Most critics of the Search for Extraterrestrial Intelligence (SETI) suggest merely that it is a well-intentioned but foolish waste of money, chasing after radio signals sent by “little green men” while substantive research projects with tangible results go unfunded. However, some, like well-known Cambridge physicist Stephen Hawking, go further: not only is SETI expensive, if done right, but it’s also a bad idea because we really don’t know who (if anyone) is listening. Usually, it is assumed that the worst-case scenario for SETI is that the money and time invested simply goes to waste. Not so, says Hawking: how are we sure that the aliens are really people we’d want to meet?
Until this year, Hawking was best known for his work in cosmology (the origins of the universe) and black holes, and for his popular scientific book, A Brief History of Time. However, in 2010 he produced a television documentary, Into the Universe, which advanced a startling claim: “If aliens visit us, the outcome would be much as when Columbus landed in America, which didn’t turn out well for the Native Americans.” The likelihood that intelligent life exists among the stars is overwhelming, Hawking believes. However, there is also a high likelihood that there are at least some life forms which are both far more sophisticated than ourselves, and also on the lookout for resource-rich worlds to exploit. Hawking uses the example of 15th-century Latin America, but James Cameron’s recent blockbuster, Avatar, might be just as pertinent (though in that case, the predatory interstellar scavengers were human beings, and the victims were aliens).
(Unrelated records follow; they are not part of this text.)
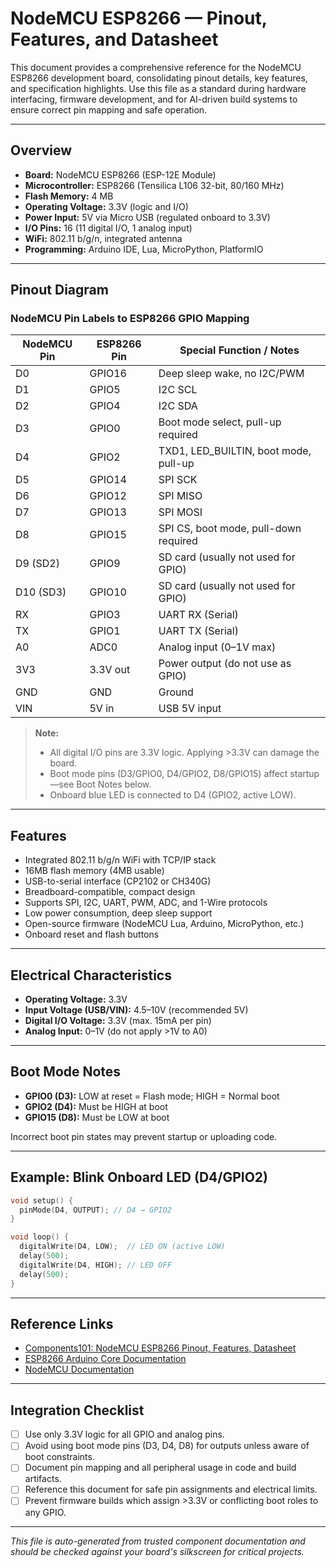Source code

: # NodeMCU ESP8266 — Pinout, Features, and Datasheet

This document provides a comprehensive reference for the NodeMCU ESP8266 development board, consolidating pinout details, key features, and specification highlights. Use this file as a standard during hardware interfacing, firmware development, and for AI-driven build systems to ensure correct pin mapping and safe operation.

---

## Overview

- **Board:** NodeMCU ESP8266 (ESP-12E Module)
- **Microcontroller:** ESP8266 (Tensilica L106 32-bit, 80/160 MHz)
- **Flash Memory:** 4 MB
- **Operating Voltage:** 3.3V (logic and I/O)
- **Power Input:** 5V via Micro USB (regulated onboard to 3.3V)
- **I/O Pins:** 16 (11 digital I/O, 1 analog input)
- **WiFi:** 802.11 b/g/n, integrated antenna
- **Programming:** Arduino IDE, Lua, MicroPython, PlatformIO

---

## Pinout Diagram

### NodeMCU Pin Labels to ESP8266 GPIO Mapping

| NodeMCU Pin | ESP8266 Pin | Special Function / Notes                |
|-------------|-------------|-----------------------------------------|
| D0          | GPIO16      | Deep sleep wake, no I2C/PWM             |
| D1          | GPIO5       | I2C SCL                                 |
| D2          | GPIO4       | I2C SDA                                 |
| D3          | GPIO0       | Boot mode select, pull-up required      |
| D4          | GPIO2       | TXD1, LED_BUILTIN, boot mode, pull-up   |
| D5          | GPIO14      | SPI SCK                                 |
| D6          | GPIO12      | SPI MISO                                |
| D7          | GPIO13      | SPI MOSI                                |
| D8          | GPIO15      | SPI CS, boot mode, pull-down required   |
| D9 (SD2)    | GPIO9       | SD card (usually not used for GPIO)     |
| D10 (SD3)   | GPIO10      | SD card (usually not used for GPIO)     |
| RX          | GPIO3       | UART RX (Serial)                        |
| TX          | GPIO1       | UART TX (Serial)                        |
| A0          | ADC0        | Analog input (0–1V max)                 |
| 3V3         | 3.3V out    | Power output (do not use as GPIO)       |
| GND         | GND         | Ground                                  |
| VIN         | 5V in       | USB 5V input                            |

> **Note:**  
> - All digital I/O pins are 3.3V logic. Applying >3.3V can damage the board.
> - Boot mode pins (D3/GPIO0, D4/GPIO2, D8/GPIO15) affect startup—see Boot Notes below.
> - Onboard blue LED is connected to D4 (GPIO2, active LOW).

---

## Features

- Integrated 802.11 b/g/n WiFi with TCP/IP stack
- 16MB flash memory (4MB usable)
- USB-to-serial interface (CP2102 or CH340G)
- Breadboard-compatible, compact design
- Supports SPI, I2C, UART, PWM, ADC, and 1-Wire protocols
- Low power consumption, deep sleep support
- Open-source firmware (NodeMCU Lua, Arduino, MicroPython, etc.)
- Onboard reset and flash buttons

---

## Electrical Characteristics

- **Operating Voltage:** 3.3V
- **Input Voltage (USB/VIN):** 4.5–10V (recommended 5V)
- **Digital I/O Voltage:** 3.3V (max. 15mA per pin)
- **Analog Input:** 0–1V (do not apply >1V to A0)

---

## Boot Mode Notes

- **GPIO0 (D3):** LOW at reset = Flash mode; HIGH = Normal boot
- **GPIO2 (D4):** Must be HIGH at boot
- **GPIO15 (D8):** Must be LOW at boot

Incorrect boot pin states may prevent startup or uploading code.

---

## Example: Blink Onboard LED (D4/GPIO2)

```cpp
void setup() {
  pinMode(D4, OUTPUT); // D4 → GPIO2
}

void loop() {
  digitalWrite(D4, LOW);  // LED ON (active LOW)
  delay(500);
  digitalWrite(D4, HIGH); // LED OFF
  delay(500);
}
```

---

## Reference Links

- [Components101: NodeMCU ESP8266 Pinout, Features, Datasheet](https://components101.com/development-boards/nodemcu-esp8266-pinout-features-and-datasheet)
- [ESP8266 Arduino Core Documentation](https://arduino-esp8266.readthedocs.io/en/latest/)
- [NodeMCU Documentation](https://nodemcu.readthedocs.io/en/master/)

---

## Integration Checklist

- [ ] Use only 3.3V logic for all GPIO and analog pins.
- [ ] Avoid using boot mode pins (D3, D4, D8) for outputs unless aware of boot constraints.
- [ ] Document pin mapping and all peripheral usage in code and build artifacts.
- [ ] Reference this document for safe pin assignments and electrical limits.
- [ ] Prevent firmware builds which assign >3.3V or conflicting boot roles to any GPIO.

---

*This file is auto-generated from trusted component documentation and should be checked against your board's silkscreen for critical projects.*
In Hawking’s version of this theory, the aliens in question have already depleted their own world’s resources, leading to the sort of resource-poor future which many on Earth already fear for our own species. To escape the deprivation, the alien civilization in question took to the stars as scavengers, hunting out other resource-rich planets to exploit. Such a species might actually be looking for messages from civilizations like ours, in the knowledge that only a resource-rich world would be likely to give rise to an intelligent, message-sending civilization.
Hawking is not the first person to raise such fears. Indeed, his sort of scenario is the most common one among serious SETI skeptics, aside from those fringe groups who apparently believe that aliens’ chief interest in Earth is conducting bizarre scientific experiments on humans and livestock. If it sounds incredibly unlikely that alien scavengers might one day descend on Earth to pillage our resources, such critics freely admit that it is. However, they counter, one has to balance these unlikely risks against the equally unlikely benefits of SETI successfully identifying an intelligent alien communications source.
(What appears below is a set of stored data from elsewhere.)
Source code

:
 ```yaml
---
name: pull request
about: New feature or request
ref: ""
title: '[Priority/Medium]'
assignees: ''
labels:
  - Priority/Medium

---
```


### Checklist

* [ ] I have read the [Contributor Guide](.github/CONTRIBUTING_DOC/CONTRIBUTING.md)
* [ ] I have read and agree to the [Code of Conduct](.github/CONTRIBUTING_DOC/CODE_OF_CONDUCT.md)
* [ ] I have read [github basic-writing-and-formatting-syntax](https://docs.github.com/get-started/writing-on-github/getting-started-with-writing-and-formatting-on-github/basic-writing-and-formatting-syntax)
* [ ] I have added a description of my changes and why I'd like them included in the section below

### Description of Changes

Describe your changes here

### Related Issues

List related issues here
In truth, Hawking’s fears actually have less to do with what we conventionally understand as SETI – listening for alien radio signals – than with what is known as “active” SETI, sending out signals in the hope that they will one day be received and properly interpreted by an alien civilization. Troublingly, we already send out a large number of strong signals simply by accident, like television carrier waves, which means that the aliens Hawking fears could easily learn of our existence with or without SETI. The only comfort, in that case, is that the signals will take decades, centuries, or even millennia to reach alien listeners – and, presumably, about as much time for them to trace the signal back to its source.
However, there are also reasons to believe that Hawking’s pessimism is misplaced. A highly advanced spacefaring civilization might well have enough planets within reach that it sees no reason to “hunt” for primitive species like ours in order to find more. Indeed, given the level of excitement about future mining of asteroids and the Moon, it may even be the case that the presence of intelligent species really isn’t a very good marker for interstellar resource hunters anyways. Nevertheless, when a scientist as prominent as Hawking raises concerns about a matter like SETI, they are certainly worth considering carefully.